Bram Stoker's Dracula, written in 1897, has become a veritable cult figure in society today. The repercussions of Stoker's novel has doubtlessly far exceeded any of the author's expectations. According to Elizabeth Miller (1996), Stoker did not know much about the real Dracula, who was also known as Vlad the Impaler. The author came upon the name in a book on Wallachia that he was researching. An inaccurate footnote stated that "Dracula" meant "Devil". And Stoker had a name for his Count.

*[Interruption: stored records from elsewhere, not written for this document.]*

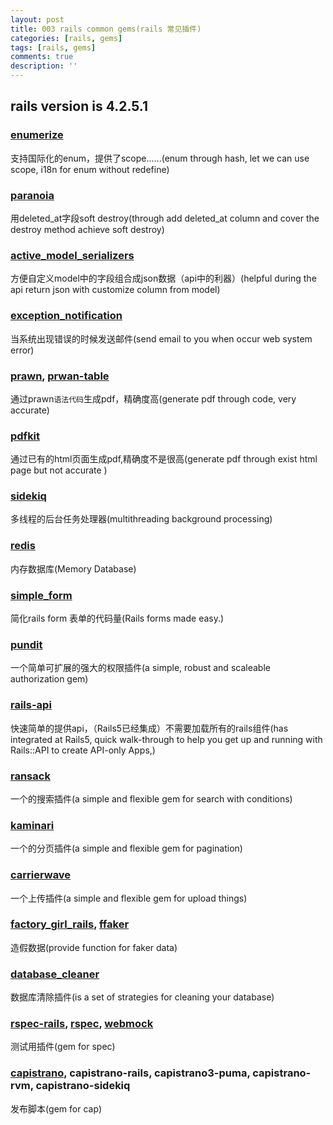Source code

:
 ```yaml
---
layout: post
title: 003 rails common gems(rails 常见插件)
categories: [rails, gems]
tags: [rails, gems]
comments: true
description: ''
---
```


## rails version is 4.2.5.1

### [enumerize](https://github.com/brainspec/enumerize)
支持国际化的enum，提供了scope......(enum through hash, let we can use scope, i18n for enum without redefine)

### [paranoia](https://github.com/rubysherpas/paranoia)
用deleted_at字段soft destroy(through add deleted_at column and cover the destroy method achieve soft destroy)

### [active_model_serializers](https://github.com/rails-api/active_model_serializers)
方便自定义model中的字段组合成json数据（api中的利器）(helpful during the api return json with customize column from model)

### [exception_notification](https://github.com/rails/exception_notification)
当系统出现错误的时候发送邮件(send email to you when occur web system error)


### [prawn](https://github.com/prawnpdf/prawn), [prwan-table](https://github.com/prawnpdf/prawn-table)
通过prawn`语法代码`生成pdf，精确度高(generate pdf through code, very accurate)

### [pdfkit](https://github.com/devongovett/pdfkit)
通过已有的html页面生成pdf,精确度不是很高(generate pdf through exist html page but not accurate )

### [sidekiq](https://github.com/mperham/sidekiq)
多线程的后台任务处理器(multithreading background processing)

### [redis](https://github.com/antirez/redis)
内存数据库(Memory Database)

### [simple_form](https://github.com/plataformatec/simple_form)
简化rails form 表单的代码量(Rails forms made easy.)

### [pundit](https://github.com/elabs/pundit)
一个简单可扩展的强大的权限插件(a simple, robust and scaleable authorization gem)

### [rails-api](https://github.com/rails-api/rails-api)
快速简单的提供api，（Rails5已经集成）不需要加载所有的rails组件(has integrated at Rails5, quick walk-through to help you get up and running with Rails::API to create API-only Apps,)

### [ransack](https://github.com/activerecord-hackery/ransack)
一个的搜索插件(a simple and flexible gem for search with conditions)

### [kaminari](https://github.com/amatsuda/kaminari)
一个的分页插件(a simple and flexible gem for pagination)

### [carrierwave](https://github.com/carrierwaveuploader/carrierwave)
一个上传插件(a simple and flexible gem for upload things)

### [factory_girl_rails](https://github.com/thoughtbot/factory_girl_rails), [ffaker](https://github.com/ffaker/ffaker)
造假数据(provide function for faker data)

### [database_cleaner](https://github.com/DatabaseCleaner/database_cleaner)
数据库清除插件(is a set of strategies for cleaning your database)

### [rspec-rails](https://github.com/rspec/rspec-rails), [rspec](https://github.com/rspec/rspec), [webmock](https://github.com/bblimke/webmock)
测试用插件(gem for spec)

### [capistrano](https://github.com/capistrano/capistrano), capistrano-rails, capistrano3-puma, capistrano-rvm, capistrano-sidekiq
发布脚本(gem for cap)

In actual fact Dracula means "little Dragon". It was a family name that the Count took from his father, Dracul. Vlad the Impaler was also not a Count, but a prince. He was given the nickname Impaler for his tendency to impale those who angered him on large wooden stakes.

Optional Project
Read Chapter VII, entitled "Dracula" in Clemens. Do you think that Stoker should have conducted more research before writing his novel? Should he have been more true to the real account of the real Dracula?

Where the myth of the vampire comes from is difficult to say and shrouded in the mists of time. However, most scholars place the birth of the vampire as we know it today somewhere in the eleventh century. The vampire existed in Slavic countries, mainly in folklore. The first vampire in literature is found in a story by John Polidori, called "The Vampyre". The story was however not very good and it remained in obscurity. The first really popular novel of vampire lore was Stoker's work.

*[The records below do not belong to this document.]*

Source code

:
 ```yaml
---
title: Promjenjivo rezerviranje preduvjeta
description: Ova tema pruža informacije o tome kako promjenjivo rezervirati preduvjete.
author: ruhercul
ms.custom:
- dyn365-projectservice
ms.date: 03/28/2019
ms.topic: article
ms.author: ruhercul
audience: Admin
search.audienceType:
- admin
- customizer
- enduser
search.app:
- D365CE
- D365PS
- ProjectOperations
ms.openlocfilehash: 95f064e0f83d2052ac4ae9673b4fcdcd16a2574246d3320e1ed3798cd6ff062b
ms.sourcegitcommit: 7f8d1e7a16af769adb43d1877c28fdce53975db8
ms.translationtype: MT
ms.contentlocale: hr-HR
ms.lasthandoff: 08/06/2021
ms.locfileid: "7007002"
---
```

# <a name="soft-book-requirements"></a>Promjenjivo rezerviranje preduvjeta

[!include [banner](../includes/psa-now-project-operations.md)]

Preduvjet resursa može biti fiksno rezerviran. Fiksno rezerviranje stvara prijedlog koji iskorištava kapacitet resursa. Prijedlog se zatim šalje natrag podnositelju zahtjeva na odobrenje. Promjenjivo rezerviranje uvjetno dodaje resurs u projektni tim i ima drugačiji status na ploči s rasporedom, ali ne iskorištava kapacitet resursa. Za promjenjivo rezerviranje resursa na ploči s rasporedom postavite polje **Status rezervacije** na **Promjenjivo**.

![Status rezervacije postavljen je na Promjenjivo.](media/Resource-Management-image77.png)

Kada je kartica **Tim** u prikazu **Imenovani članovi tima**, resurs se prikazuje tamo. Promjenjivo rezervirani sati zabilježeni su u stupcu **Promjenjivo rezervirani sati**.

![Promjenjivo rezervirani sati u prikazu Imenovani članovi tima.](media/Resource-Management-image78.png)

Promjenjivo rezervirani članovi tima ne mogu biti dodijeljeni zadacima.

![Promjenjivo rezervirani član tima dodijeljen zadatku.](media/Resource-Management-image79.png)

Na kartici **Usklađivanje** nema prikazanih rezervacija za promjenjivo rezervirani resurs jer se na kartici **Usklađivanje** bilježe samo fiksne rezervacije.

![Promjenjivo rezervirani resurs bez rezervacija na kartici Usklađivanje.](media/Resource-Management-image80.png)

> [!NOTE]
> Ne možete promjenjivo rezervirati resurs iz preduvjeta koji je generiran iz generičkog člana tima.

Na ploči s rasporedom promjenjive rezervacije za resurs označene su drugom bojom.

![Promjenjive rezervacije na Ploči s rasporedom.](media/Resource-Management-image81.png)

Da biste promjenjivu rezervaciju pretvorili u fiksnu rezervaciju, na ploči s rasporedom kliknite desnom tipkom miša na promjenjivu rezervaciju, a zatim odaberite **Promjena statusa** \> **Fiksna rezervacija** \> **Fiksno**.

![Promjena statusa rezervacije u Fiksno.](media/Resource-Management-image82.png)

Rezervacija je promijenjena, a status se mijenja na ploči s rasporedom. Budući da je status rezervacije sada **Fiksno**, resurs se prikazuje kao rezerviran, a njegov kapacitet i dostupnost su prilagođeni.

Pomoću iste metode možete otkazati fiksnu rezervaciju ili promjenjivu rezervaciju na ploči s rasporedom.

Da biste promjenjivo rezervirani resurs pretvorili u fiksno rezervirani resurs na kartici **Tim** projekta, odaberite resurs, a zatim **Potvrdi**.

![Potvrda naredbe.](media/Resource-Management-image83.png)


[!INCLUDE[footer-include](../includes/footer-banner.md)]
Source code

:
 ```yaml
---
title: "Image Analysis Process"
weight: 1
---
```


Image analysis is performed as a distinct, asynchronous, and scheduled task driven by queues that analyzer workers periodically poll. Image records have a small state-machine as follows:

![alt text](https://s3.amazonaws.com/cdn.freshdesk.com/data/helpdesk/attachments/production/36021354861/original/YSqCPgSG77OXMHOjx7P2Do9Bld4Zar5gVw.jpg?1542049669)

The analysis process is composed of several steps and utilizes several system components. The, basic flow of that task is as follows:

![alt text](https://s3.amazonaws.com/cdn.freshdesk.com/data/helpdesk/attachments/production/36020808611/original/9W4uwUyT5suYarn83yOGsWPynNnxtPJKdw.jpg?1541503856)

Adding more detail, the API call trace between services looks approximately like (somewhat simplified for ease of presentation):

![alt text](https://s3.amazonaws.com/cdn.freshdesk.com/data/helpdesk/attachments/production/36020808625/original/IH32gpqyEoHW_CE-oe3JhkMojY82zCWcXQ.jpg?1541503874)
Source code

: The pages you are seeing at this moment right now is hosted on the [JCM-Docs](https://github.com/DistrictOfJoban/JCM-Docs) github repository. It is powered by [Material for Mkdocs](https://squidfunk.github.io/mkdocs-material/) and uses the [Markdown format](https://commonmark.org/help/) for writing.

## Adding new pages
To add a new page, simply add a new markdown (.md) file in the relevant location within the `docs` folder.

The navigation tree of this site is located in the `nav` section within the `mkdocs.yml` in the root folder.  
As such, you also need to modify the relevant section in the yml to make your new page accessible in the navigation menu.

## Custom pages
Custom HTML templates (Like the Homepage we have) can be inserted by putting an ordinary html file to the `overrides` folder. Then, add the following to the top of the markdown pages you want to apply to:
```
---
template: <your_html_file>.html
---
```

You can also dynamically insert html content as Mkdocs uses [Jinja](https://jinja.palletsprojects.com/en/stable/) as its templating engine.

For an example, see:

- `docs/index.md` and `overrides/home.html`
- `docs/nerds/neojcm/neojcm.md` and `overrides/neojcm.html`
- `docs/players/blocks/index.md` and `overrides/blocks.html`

Various works of fiction containing vampires were spawned as a result of Stoker's work. In fact the author himself wrote a collection of short stories, "Dracula's Guest" (1914), as a continuation of his Dracula theme. Since then there have been countless collections of fiction and full length novels dealing with the Count. The Dracula theme was revived during the 1990's with Francis Ford Coppola's film starring Winona Ryder as the unfortunate Mina. Fred Saberhagen, a collaborator on the script for the movie, also wrote a novel featuring Dracula, called The Dracula Tape. This work features Dracula as a first-person narrator defending his actions.

Several accounts of the "real story" have also been inspired by the original Dracula. One of these is I am Dracula, Know Me, by C. Dean Andersson. This story features a mixture of the historical Dracula with folklore and Stoker's story. Another novel, coming in three parts, is called Dracula Lives! by Peter Tremayne. The three parts are set in different epochs and the Count's actions during these times. The first two stories sketch the main character as the evil spawn of hell, as he is also viewed in Stoker's novel. However, the final part deals with Dracula as a misunderstood and unhappy creature, who, fully aware of his own shortcomings, manages to win the heart of a woman. Both the above make an attempt at greater historical accuracy than Stoker. In fact, Tremayne goes even further back than the history of the Impaler to Egyptian lore and the cult of the dragon.

It is evident therefore that this figure will never lose his appeal. There is just something about an elegant gentleman with jet-black hair and sharp, white teeth … isn't there?